The Leopold Award honors the legacy of Aldo Leopold (1887-1948), who is widely considered to be the father of modern wildlife management and conservation in North America. It is the highest honor bestowed by The Wildlife Society and is considered the highest recognition for a professional wildlife ecologist. The award has been given to a single individual each year since 1950. 

Johnson's career embodies the essence of Aldo Leopold's professional contributions as a scientist. He is nationally and internationally recognized as a leader in wildlife research and management, and is described by supporters and award nominators as one of the "true visionaries in the wildlife profession" during the last four decades. He received his bachelor's degree in mathematics and psychology from the University of Minnesota, Twin Cities, Minn., master’s degree in statistics from the University of Wisconsin in Madison, Wis., and doctorate degree in zoology from North Dakota State University in Fargo, N.D.  

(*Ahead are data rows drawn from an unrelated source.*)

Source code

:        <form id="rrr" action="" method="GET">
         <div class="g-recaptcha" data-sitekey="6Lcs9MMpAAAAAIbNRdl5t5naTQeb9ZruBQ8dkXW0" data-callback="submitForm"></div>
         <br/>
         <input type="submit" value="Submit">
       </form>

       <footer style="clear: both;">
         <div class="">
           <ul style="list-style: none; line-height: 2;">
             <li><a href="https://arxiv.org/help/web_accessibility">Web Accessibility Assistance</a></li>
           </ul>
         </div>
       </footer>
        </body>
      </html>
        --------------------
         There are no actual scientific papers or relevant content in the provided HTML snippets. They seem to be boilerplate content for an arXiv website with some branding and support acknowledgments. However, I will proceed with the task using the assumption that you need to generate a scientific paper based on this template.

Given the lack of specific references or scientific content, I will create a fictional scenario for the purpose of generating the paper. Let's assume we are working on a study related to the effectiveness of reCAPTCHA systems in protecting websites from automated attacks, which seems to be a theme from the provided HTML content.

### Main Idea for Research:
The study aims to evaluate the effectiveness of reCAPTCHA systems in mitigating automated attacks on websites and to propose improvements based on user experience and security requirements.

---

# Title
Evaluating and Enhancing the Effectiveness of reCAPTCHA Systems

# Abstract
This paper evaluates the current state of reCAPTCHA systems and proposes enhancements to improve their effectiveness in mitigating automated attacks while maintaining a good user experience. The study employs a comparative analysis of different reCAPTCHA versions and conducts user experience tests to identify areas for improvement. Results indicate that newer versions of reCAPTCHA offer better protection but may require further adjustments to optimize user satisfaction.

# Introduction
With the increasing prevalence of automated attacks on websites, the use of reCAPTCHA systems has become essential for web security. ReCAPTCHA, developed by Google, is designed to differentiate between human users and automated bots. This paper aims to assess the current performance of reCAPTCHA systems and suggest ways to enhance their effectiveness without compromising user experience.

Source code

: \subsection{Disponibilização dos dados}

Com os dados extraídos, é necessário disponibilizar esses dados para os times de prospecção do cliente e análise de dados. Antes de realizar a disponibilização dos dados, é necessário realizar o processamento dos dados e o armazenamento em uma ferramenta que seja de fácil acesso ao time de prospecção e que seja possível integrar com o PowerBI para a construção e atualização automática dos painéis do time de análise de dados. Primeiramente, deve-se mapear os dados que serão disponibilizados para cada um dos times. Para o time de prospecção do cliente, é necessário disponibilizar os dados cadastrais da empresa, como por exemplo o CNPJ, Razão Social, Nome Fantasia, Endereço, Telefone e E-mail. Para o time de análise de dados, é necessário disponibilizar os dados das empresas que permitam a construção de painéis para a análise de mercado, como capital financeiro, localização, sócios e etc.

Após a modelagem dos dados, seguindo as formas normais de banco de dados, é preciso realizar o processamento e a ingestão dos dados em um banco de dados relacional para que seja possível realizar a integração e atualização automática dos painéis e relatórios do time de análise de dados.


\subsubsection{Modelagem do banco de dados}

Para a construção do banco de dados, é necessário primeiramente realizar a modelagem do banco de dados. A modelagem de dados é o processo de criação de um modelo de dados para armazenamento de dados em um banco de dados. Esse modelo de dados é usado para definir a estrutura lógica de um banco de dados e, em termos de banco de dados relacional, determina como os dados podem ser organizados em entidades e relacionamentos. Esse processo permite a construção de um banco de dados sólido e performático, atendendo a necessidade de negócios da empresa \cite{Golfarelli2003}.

In 1970, Johnson began his career as a statistician at the USGS Northern Prairie Wildlife Research Center in Jamestown, N.D., where he worked for 35 years.  Since 2005, he has been stationed at Northern Prairie’s field office in Saint Paul, Minn.  

Johnson's ongoing research includes statistical and biological issues, and he has been a pioneer in using modeling and statistics to understand complex wildlife problems and identify pertinent information needs. His expertise includes ecology, conservation, habitat management, statistical modeling and theory, mathematics, inventory and monitoring, population dynamics, taxonomy, and agricultural programs. Johnson has authored or coauthored several hundred presentations on these and other subjects at scientific meetings, workshops, seminars, and lectures, and has published over 185 papers in peer-reviewed national and international scientific journals, government scientific report series, and conference proceedings and transactions. 

The Wildlife Society, founded in 1937, is an international association dedicated to excellence in wildlife stewardship through science and education.  The society's mission is to represent and serve the professional community of scientists, managers, educators, technicians, planners, and others who work actively to study, manage, and conserve wildlife and its habitats worldwide.  Membership includes over 8,000 wildlife professionals and students from over 70 countries with expertise in all aspects of wildlife biology, research, conservation, and management.